A bill titled “The Negotiable Instruments (Amendment) Bill, 2017” has been introduced before the Lok Sabha by Shri Arun Jaitley, Minister of Finance and Corporate Affairs on 2nd January 2018 to amend the Negotiable Instruments Act, 1881 and its provisions relating to the trial in a cheque bouncing case under Section 138 Negotiable Instruments Act.

The bill proposes to insert two new sections 143A and 148. The purpose of the said amendment is to safeguard the position of the complainant in such cases as there is a huge amount of pendency in the courts because of easy appeals that can be filed, and a stay order can be sought for the proceedings.
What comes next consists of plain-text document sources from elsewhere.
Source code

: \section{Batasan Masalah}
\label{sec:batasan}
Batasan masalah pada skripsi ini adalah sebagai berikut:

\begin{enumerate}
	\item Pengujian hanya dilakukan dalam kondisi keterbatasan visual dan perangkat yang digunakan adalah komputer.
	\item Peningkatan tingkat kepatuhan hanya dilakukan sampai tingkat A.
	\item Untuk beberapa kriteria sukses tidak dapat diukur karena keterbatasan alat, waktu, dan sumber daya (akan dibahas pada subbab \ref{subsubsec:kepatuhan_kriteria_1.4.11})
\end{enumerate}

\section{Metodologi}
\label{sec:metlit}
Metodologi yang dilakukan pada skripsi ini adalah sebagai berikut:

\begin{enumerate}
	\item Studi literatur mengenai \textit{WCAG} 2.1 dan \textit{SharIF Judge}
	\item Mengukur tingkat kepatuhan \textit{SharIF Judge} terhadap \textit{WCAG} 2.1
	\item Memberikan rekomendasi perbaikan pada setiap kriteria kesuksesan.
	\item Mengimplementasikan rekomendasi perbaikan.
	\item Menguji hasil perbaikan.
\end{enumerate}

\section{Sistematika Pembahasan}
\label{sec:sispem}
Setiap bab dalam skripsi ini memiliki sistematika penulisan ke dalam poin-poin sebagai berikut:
Thus, the said amendment seeks to safeguard the position of the complainant, whereby, by the new proposed Section 143A, the court may order the drawer to pay compensation not exceeding 20% to the complainant in case of a summary trial or summons case, where the drawer does not plead guilty to the offence and in any other case, upon framing of the charges. Such compensation has to be paid by the drawer within 60 days of such order. If the drawee / accused has been acquitted, then the complainant has to return back the compensation that he had received along with the prevalent bank interest as per the RBI. Such compensation is further to be treated as a fine under Section 421 Cr.P.C.

The second section that is proposed to be inserted is Section 148, whereby, if the drawer / accused is convicted and he wishes to prefer an appeal to the Higher Court, then the Appellate Court may order the appellant (convicted drawer of the cheque) to pay a compensation of minimum 20% to the complainant within 60 days of such order. This compensation would be in addition to any interim compensation paid under the proposed section 143A. If, the appellant wins the appeal and is acquitted, then the court may order the complainant to pay the whole amount of compensation along with the bank rate of interest as decided by the RBI within 60 days.

The proposed Sections are as follows:

‘‘143A Power to direct interim compensation.

(1)Notwithstanding anything contained in the Code of Criminal Procedure, 1973, the Court trying an offence under section 138 may order the drawer of the cheque to pay interim compensation to the complainant—

(a) in a summary trial or a summons case, where he pleads not guilty to the accusation made in the complaint; and

(b) in any other case, upon framing of charge.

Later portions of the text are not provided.